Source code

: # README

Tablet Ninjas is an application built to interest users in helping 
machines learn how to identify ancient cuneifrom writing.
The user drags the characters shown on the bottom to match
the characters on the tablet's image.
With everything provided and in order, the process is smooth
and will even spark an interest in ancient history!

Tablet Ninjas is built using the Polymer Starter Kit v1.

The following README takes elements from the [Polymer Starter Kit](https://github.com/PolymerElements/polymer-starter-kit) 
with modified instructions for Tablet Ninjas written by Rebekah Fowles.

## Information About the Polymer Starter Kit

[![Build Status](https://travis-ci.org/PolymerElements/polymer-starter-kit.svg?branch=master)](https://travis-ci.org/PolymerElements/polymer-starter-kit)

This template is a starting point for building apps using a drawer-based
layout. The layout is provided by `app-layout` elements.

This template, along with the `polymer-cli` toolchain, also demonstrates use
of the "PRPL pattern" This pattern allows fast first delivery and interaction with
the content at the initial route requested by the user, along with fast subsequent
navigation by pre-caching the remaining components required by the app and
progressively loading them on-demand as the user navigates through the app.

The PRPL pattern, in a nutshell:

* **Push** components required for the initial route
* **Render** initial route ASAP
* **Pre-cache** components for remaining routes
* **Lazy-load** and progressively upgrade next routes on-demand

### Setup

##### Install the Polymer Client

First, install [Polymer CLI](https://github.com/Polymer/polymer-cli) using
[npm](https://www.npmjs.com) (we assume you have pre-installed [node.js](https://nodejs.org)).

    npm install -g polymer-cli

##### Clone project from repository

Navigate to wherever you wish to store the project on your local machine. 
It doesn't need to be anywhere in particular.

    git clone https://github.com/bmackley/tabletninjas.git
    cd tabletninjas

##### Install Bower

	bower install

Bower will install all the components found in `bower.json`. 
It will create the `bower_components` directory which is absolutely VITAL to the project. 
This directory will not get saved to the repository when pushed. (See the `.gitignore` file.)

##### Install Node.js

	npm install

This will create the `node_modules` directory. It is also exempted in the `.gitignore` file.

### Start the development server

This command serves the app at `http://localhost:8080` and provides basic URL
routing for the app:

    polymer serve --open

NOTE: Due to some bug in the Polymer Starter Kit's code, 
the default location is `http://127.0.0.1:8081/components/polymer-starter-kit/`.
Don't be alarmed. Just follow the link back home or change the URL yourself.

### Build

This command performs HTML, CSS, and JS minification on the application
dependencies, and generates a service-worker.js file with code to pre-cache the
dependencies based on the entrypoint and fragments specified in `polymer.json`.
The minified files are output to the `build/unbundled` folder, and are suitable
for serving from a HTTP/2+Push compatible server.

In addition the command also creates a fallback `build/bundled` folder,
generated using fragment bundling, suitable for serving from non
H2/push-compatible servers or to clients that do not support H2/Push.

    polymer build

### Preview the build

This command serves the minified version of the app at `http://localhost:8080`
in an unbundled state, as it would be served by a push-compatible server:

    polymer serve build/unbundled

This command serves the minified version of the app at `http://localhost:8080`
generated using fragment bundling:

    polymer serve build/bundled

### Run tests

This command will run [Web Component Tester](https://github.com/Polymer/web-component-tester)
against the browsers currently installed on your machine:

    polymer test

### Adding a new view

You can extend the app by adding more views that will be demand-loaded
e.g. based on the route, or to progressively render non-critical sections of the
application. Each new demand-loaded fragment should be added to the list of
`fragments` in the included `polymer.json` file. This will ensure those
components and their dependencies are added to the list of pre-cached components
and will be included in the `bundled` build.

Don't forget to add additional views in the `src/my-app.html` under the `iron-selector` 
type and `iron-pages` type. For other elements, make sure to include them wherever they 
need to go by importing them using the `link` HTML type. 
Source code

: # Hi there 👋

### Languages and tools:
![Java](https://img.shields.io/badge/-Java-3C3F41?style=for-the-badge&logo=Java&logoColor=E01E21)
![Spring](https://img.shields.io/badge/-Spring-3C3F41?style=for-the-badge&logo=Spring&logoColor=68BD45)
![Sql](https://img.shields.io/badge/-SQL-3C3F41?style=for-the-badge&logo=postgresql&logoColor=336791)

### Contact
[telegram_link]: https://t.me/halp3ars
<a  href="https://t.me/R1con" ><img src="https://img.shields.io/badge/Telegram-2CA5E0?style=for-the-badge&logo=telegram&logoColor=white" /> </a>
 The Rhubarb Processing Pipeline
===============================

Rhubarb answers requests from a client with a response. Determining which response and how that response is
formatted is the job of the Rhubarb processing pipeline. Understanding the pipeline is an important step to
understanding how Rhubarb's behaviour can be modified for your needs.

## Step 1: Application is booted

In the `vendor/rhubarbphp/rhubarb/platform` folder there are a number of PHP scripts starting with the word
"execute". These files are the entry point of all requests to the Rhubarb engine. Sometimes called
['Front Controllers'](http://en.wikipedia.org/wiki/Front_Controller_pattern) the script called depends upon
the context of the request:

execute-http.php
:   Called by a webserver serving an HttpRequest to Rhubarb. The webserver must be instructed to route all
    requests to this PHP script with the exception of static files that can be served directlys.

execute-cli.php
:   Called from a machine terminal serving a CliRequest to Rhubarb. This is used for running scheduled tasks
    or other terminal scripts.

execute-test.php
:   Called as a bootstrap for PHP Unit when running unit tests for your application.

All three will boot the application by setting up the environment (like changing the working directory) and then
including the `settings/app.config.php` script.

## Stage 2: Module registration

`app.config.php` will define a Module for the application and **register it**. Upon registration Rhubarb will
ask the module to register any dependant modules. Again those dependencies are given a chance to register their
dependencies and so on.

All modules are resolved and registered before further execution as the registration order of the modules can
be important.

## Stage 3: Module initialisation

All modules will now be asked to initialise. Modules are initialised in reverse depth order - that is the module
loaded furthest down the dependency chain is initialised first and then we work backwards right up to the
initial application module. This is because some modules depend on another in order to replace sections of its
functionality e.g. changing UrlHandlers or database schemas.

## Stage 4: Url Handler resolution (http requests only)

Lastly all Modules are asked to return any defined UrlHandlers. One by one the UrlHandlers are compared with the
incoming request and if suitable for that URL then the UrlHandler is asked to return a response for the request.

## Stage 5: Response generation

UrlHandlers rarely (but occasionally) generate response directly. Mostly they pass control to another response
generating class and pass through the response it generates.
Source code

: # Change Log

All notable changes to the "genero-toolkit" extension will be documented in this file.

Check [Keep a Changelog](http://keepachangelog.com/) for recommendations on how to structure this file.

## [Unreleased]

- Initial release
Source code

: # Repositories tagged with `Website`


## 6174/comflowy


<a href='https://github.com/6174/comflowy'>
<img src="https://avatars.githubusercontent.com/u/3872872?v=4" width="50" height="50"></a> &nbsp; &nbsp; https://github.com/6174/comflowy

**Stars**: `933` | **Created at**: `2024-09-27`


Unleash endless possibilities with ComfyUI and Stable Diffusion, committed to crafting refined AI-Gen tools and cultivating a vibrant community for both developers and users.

----

▸ **EXERCISE AIM**:
Only the lines containing the string "remaining" are needed; pull them out of the records.

▸ **RESULT BELOW**:
navigation by pre-caching the remaining components required by the app and
* **Pre-cache** components for remaining routes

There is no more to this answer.